■ **Work task**
In the data below, find each line that contains the word "sitting" and copy it.

Supplied information section start

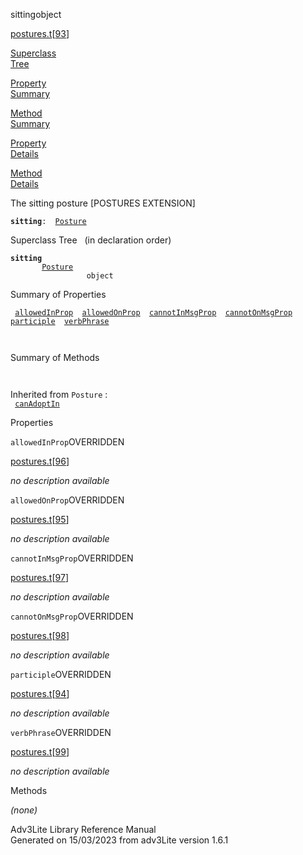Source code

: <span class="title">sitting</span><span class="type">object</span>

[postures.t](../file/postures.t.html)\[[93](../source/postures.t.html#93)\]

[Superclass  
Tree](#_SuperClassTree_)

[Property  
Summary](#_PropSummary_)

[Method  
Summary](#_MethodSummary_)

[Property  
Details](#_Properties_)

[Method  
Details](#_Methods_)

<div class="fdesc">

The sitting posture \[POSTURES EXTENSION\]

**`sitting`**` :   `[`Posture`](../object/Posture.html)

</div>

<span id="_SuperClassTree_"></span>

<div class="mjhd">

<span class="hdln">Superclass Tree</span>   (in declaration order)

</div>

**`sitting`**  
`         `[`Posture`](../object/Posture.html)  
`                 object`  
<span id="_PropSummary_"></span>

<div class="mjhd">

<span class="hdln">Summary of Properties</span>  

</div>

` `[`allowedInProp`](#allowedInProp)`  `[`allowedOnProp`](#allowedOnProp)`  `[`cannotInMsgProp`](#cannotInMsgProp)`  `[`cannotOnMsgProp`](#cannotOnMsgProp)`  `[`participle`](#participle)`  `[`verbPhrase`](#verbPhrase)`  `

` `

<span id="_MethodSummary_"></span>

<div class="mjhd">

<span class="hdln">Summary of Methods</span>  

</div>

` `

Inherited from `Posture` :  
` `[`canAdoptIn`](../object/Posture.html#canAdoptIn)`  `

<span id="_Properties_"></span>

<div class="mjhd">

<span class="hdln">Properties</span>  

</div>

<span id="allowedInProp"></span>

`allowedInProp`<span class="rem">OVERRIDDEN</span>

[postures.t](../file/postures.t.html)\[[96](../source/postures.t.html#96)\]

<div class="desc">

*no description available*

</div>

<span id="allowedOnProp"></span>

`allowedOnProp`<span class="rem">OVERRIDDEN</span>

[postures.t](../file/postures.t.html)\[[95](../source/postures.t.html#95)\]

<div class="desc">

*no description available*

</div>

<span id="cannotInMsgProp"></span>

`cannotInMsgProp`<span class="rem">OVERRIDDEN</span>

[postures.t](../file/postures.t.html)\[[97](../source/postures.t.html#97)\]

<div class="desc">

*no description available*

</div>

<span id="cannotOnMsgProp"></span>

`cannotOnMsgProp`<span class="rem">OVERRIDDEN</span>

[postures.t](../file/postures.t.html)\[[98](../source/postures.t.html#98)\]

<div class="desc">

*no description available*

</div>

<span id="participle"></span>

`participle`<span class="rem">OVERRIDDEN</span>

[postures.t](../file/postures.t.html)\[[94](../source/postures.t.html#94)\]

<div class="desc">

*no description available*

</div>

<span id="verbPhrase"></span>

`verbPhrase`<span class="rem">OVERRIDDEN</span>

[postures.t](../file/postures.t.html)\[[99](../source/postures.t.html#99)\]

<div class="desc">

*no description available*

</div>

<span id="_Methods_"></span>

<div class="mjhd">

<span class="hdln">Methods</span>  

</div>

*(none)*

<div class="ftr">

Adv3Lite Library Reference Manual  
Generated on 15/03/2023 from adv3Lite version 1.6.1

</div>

Supplied information section end

■ **Exercise result**
: <span class="title">sitting</span><span class="type">object</span>
The sitting posture \[POSTURES EXTENSION\]
**`sitting`**` :   `[`Posture`](../object/Posture.html)
**`sitting`**  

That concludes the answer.